§ Task to carry out: Exact transcription of the data below is required, without the images.

(Dataset entries)
=======
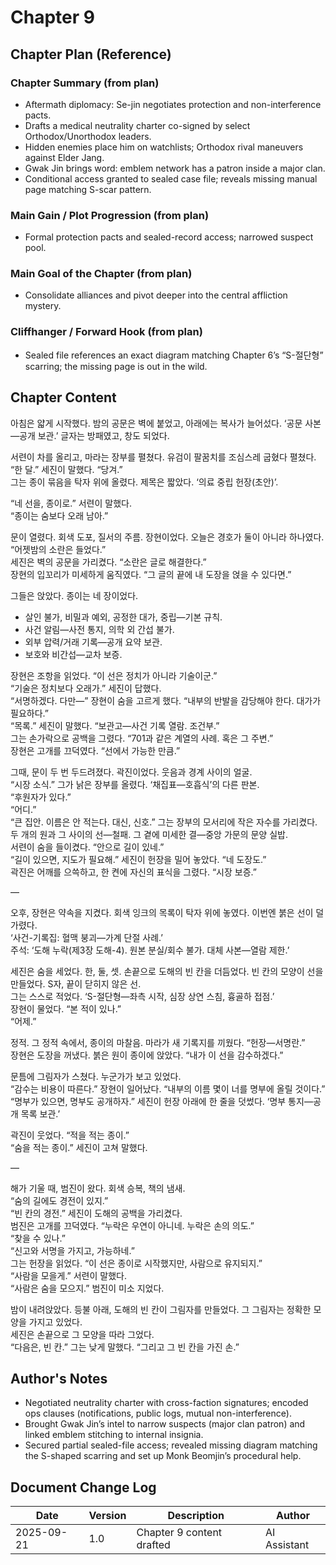 # Chapter 9

## Chapter Plan (Reference)

### Chapter Summary (from plan)
- Aftermath diplomacy: Se-jin negotiates protection and non-interference pacts.
- Drafts a medical neutrality charter co-signed by select Orthodox/Unorthodox leaders.
- Hidden enemies place him on watchlists; Orthodox rival maneuvers against Elder Jang.
- Gwak Jin brings word: emblem network has a patron inside a major clan.
- Conditional access granted to sealed case file; reveals missing manual page matching S-scar pattern.

### Main Gain / Plot Progression (from plan)
- Formal protection pacts and sealed-record access; narrowed suspect pool.

### Main Goal of the Chapter (from plan)
- Consolidate alliances and pivot deeper into the central affliction mystery.

### Cliffhanger / Forward Hook (from plan)
- Sealed file references an exact diagram matching Chapter 6’s “S-절단형” scarring; the missing page is out in the wild.

## Chapter Content

아침은 얇게 시작했다. 밤의 공문은 벽에 붙었고, 아래에는 복사가 늘어섰다. ‘공문 사본—공개 보관.’ 글자는 방패였고, 창도 되었다.  

서련이 차를 올리고, 마라는 장부를 펼쳤다. 유검이 팔꿈치를 조심스레 굽혔다 펼쳤다.  
“한 달.” 세진이 말했다. “당겨.”  
그는 종이 묶음을 탁자 위에 올렸다. 제목은 짧았다. ‘의료 중립 헌장(초안)’.  

“네 선을, 종이로.” 서련이 말했다.  
“종이는 숨보다 오래 남아.”  

문이 열렸다. 회색 도포, 질서의 주름. 장현이었다. 오늘은 경호가 둘이 아니라 하나였다.  
“어젯밤의 소란은 들었다.”  
세진은 벽의 공문을 가리켰다. “소란은 글로 해결한다.”  
장현의 입꼬리가 미세하게 움직였다. “그 글의 끝에 내 도장을 얹을 수 있다면.”  

그들은 앉았다. 종이는 네 장이었다.  
- 살인 불가, 비밀과 예외, 공정한 대가, 중립—기본 규칙.  
- 사건 알림—사전 통지, 의학 외 간섭 불가.  
- 외부 압력/거래 기록—공개 요약 보관.  
- 보호와 비간섭—교차 보증.  

장현은 조항을 읽었다. “이 선은 정치가 아니라 기술이군.”  
“기술은 정치보다 오래가.” 세진이 답했다.  
“서명하겠다. 다만—” 장현이 숨을 고르게 했다. “내부의 반발을 감당해야 한다. 대가가 필요하다.”  
“목록.” 세진이 말했다. “보관고—사건 기록 열람. 조건부.”  
그는 손가락으로 공백을 그렸다. “701과 같은 계열의 사례. 혹은 그 주변.”  
장현은 고개를 끄덕였다. “선에서 가능한 만큼.”  

그때, 문이 두 번 두드려졌다. 곽진이었다. 웃음과 경계 사이의 얼굴.  
“시장 소식.” 그가 낡은 장부를 올렸다. ‘채집표—호흡식’의 다른 판본.  
“후원자가 있다.”  
“어디.”  
“큰 집안. 이름은 안 적는다. 대신, 신호.” 그는 장부의 모서리에 작은 자수를 가리켰다. 두 개의 원과 그 사이의 선—철패. 그 곁에 미세한 결—중앙 가문의 문양 실밥.  
서련이 숨을 들이켰다. “안으로 길이 있네.”  
“길이 있으면, 지도가 필요해.” 세진이 헌장을 밀어 놓았다. “네 도장도.”  
곽진은 어깨를 으쓱하고, 한 켠에 자신의 표식을 그렸다. “시장 보증.”  

—

오후, 장현은 약속을 지켰다. 회색 잉크의 목록이 탁자 위에 놓였다. 이번엔 붉은 선이 덜 가렸다.  
‘사건-기록집: 혈맥 붕괴—가계 단절 사례.’  
주석: ‘도해 누락(제3장 도해-4). 원본 분실/회수 불가. 대체 사본—열람 제한.’  

세진은 숨을 세었다. 한, 둘, 셋. 손끝으로 도해의 빈 칸을 더듬었다. 빈 칸의 모양이 선을 만들었다. S자, 끝이 닫히지 않은 선.  
그는 스스로 적었다. ‘S-절단형—좌측 시작, 심장 상연 스침, 흉골하 접점.’  
장현이 물었다. “본 적이 있나.”  
“어제.”  

정적. 그 정적 속에서, 종이의 마찰음. 마라가 새 기록지를 끼웠다. “헌장—서명란.”  
장현은 도장을 꺼냈다. 붉은 원이 종이에 앉았다. “내가 이 선을 감수하겠다.”  

문틈에 그림자가 스쳤다. 누군가가 보고 있었다.  
“감수는 비용이 따른다.” 장현이 일어났다. “내부의 이름 몇이 너를 명부에 올릴 것이다.”  
“명부가 있으면, 명부도 공개하자.” 세진이 헌장 아래에 한 줄을 덧썼다. ‘명부 통지—공개 목록 보관.’  

곽진이 웃었다. “적을 적는 종이.”  
“숨을 적는 종이.” 세진이 고쳐 말했다.  

—

해가 기울 때, 범진이 왔다. 회색 승복, 책의 냄새.  
“숨의 길에도 경전이 있지.”  
“빈 칸의 경전.” 세진이 도해의 공백을 가리켰다.  
범진은 고개를 끄덕였다. “누락은 우연이 아니네. 누락은 손의 의도.”  
“찾을 수 있나.”  
“신고와 서명을 가지고, 가능하네.”  
그는 헌장을 읽었다. “이 선은 종이로 시작했지만, 사람으로 유지되지.”  
“사람을 모을게.” 서련이 말했다.  
“사람은 숨을 모으지.” 범진이 미소 지었다.  

밤이 내려앉았다. 등불 아래, 도해의 빈 칸이 그림자를 만들었다. 
그 그림자는 정확한 모양을 가지고 있었다.  
세진은 손끝으로 그 모양을 따라 그었다.  
“다음은, 빈 칸.” 그는 낮게 말했다. “그리고 그 빈 칸을 가진 손.”

## Author's Notes
- Negotiated neutrality charter with cross-faction signatures; encoded ops clauses (notifications, public logs, mutual non-interference).
- Brought Gwak Jin’s intel to narrow suspects (major clan patron) and linked emblem stitching to internal insignia.
- Secured partial sealed-file access; revealed missing diagram matching the S-shaped scarring and set up Monk Beomjin’s procedural help.

## Document Change Log
| Date       | Version | Description                          | Author       |
|------------|---------|--------------------------------------|--------------|
| 2025-09-21 | 1.0     | Chapter 9 content drafted            | AI Assistant |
=======
§ Response:
 # Chapter 9

## Chapter Plan (Reference)

### Chapter Summary (from plan)
- Aftermath diplomacy: Se-jin negotiates protection and non-interference pacts.
- Drafts a medical neutrality charter co-signed by select Orthodox/Unorthodox leaders.
- Hidden enemies place him on watchlists; Orthodox rival maneuvers against Elder Jang.
- Gwak Jin brings word: emblem network has a patron inside a major clan.
- Conditional access granted to sealed case file; reveals missing manual page matching S-scar pattern.

### Main Gain / Plot Progression (from plan)
- Formal protection pacts and sealed-record access; narrowed suspect pool.

### Main Goal of the Chapter (from plan)
- Consolidate alliances and pivot deeper into the central affliction mystery.

### Cliffhanger / Forward Hook (from plan)
- Sealed file references an exact diagram matching Chapter 6’s “S-절단형” scarring; the missing page is out in the wild.

## Chapter Content

아침은 얇게 시작했다. 밤의 공문은 벽에 붙었고, 아래에는 복사가 늘어섰다. ‘공문 사본—공개 보관.’ 글자는 방패였고, 창도 되었다.  

서련이 차를 올리고, 마라는 장부를 펼쳤다. 유검이 팔꿈치를 조심스레 굽혔다 펼쳤다.  
“한 달.” 세진이 말했다. “당겨.”  
그는 종이 묶음을 탁자 위에 올렸다. 제목은 짧았다. ‘의료 중립 헌장(초안)’.  

“네 선을, 종이로.” 서련이 말했다.  
“종이는 숨보다 오래 남아.”  

문이 열렸다. 회색 도포, 질서의 주름. 장현이었다. 오늘은 경호가 둘이 아니라 하나였다.  
“어젯밤의 소란은 들었다.”  
세진은 벽의 공문을 가리켰다. “소란은 글로 해결한다.”  
장현의 입꼬리가 미세하게 움직였다. “그 글의 끝에 내 도장을 얹을 수 있다면.”  

그들은 앉았다. 종이는 네 장이었다.  
- 살인 불가, 비밀과 예외, 공정한 대가, 중립—기본 규칙.  
- 사건 알림—사전 통지, 의학 외 간섭 불가.  
- 외부 압력/거래 기록—공개 요약 보관.  
- 보호와 비간섭—교차 보증.  

장현은 조항을 읽었다. “이 선은 정치가 아니라 기술이군.”  
“기술은 정치보다 오래가.” 세진이 답했다.  
“서명하겠다. 다만—” 장현이 숨을 고르게 했다. “내부의 반발을 감당해야 한다. 대가가 필요하다.”  
“목록.” 세진이 말했다. “보관고—사건 기록 열람. 조건부.”  
그는 손가락으로 공백을 그렸다. “701과 같은 계열의 사례. 혹은 그 주변.”  
장현은 고개를 끄덕였다. “선에서 가능한 만큼.”  

그때, 문이 두 번 두드려졌다. 곽진이었다. 웃음과 경계 사이의 얼굴.  
“시장 소식.” 그가 낡은 장부를 올렸다. ‘채집표—호흡식’의 다른 판본.  
“후원자가 있다.”  
“어디.”  
“큰 집안. 이름은 안 적는다. 대신, 신호.” 그는 장부의 모서리에 작은 자수를 가리켰다. 두 개의 원과 그 사이의 선—철패. 그 곁에 미세한 결—중앙 가문의 문양 실밥.  
서련이 숨을 들이켰다. “안으로 길이 있네.”  
“길이 있으면, 지도가 필요해.” 세진이 헌장을 밀어 놓았다. “네 도장도.”  
곽진은 어깨를 으쓱하고, 한 켠에 자신의 표식을 그렸다. “시장 보증.”  

—

오후, 장현은 약속을 지켰다. 회색 잉크의 목록이 탁자 위에 놓였다. 이번엔 붉은 선이 덜 가렸다.  
‘사건-기록집: 혈맥 붕괴—가계 단절 사례.’  
주석: ‘도해 누락(제3장 도해-4). 원본 분실/회수 불가. 대체 사본—열람 제한.’  

세진은 숨을 세었다. 한, 둘, 셋. 손끝으로 도해의 빈 칸을 더듬었다. 빈 칸의 모양이 선을 만들었다. S자, 끝이 닫히지 않은 선.  
그는 스스로 적었다. ‘S-절단형—좌측 시작, 심장 상연 스침, 흉골하 접점.’  
장현이 물었다. “본 적이 있나.”  
“어제.”  

정적. 그 정적 속에서, 종이의 마찰음. 마라가 새 기록지를 끼웠다. “헌장—서명란.”  
장현은 도장을 꺼냈다. 붉은 원이 종이에 앉았다. “내가 이 선을 감수하겠다.”  

문틈에 그림자가 스쳤다. 누군가가 보고 있었다.  
“감수는 비용이 따른다.” 장현이 일어났다. “내부의 이름 몇이 너를 명부에 올릴 것이다.”  
“명부가 있으면, 명부도 공개하자.” 세진이 헌장 아래에 한 줄을 덧썼다. ‘명부 통지—공개 목록 보관.’  

곽진이 웃었다. “적을 적는 종이.”  
“숨을 적는 종이.” 세진이 고쳐 말했다.  

—

해가 기울 때, 범진이 왔다. 회색 승복, 책의 냄새.  
“숨의 길에도 경전이 있지.”  
“빈 칸의 경전.” 세진이 도해의 공백을 가리켰다.  
범진은 고개를 끄덕였다. “누락은 우연이 아니네. 누락은 손의 의도.”  
“찾을 수 있나.”  
“신고와 서명을 가지고, 가능하네.”  
그는 헌장을 읽었다. “이 선은 종이로 시작했지만, 사람으로 유지되지.”  
“사람을 모을게.” 서련이 말했다.  
“사람은 숨을 모으지.” 범진이 미소 지었다.  

밤이 내려앉았다. 등불 아래, 도해의 빈 칸이 그림자를 만들었다. 
그 그림자는 정확한 모양을 가지고 있었다.  
세진은 손끝으로 그 모양을 따라 그었다.  
“다음은, 빈 칸.” 그는 낮게 말했다. “그리고 그 빈 칸을 가진 손.”

## Author's Notes
- Negotiated neutrality charter with cross-faction signatures; encoded ops clauses (notifications, public logs, mutual non-interference).
- Brought Gwak Jin’s intel to narrow suspects (major clan patron) and linked emblem stitching to internal insignia.
- Secured partial sealed-file access; revealed missing diagram matching the S-shaped scarring and set up Monk Beomjin’s procedural help.

## Document Change Log
| Date       | Version | Description                          | Author       |
|------------|---------|--------------------------------------|--------------|
| 2025-09-21 | 1.0     | Chapter 9 content drafted            | AI Assistant |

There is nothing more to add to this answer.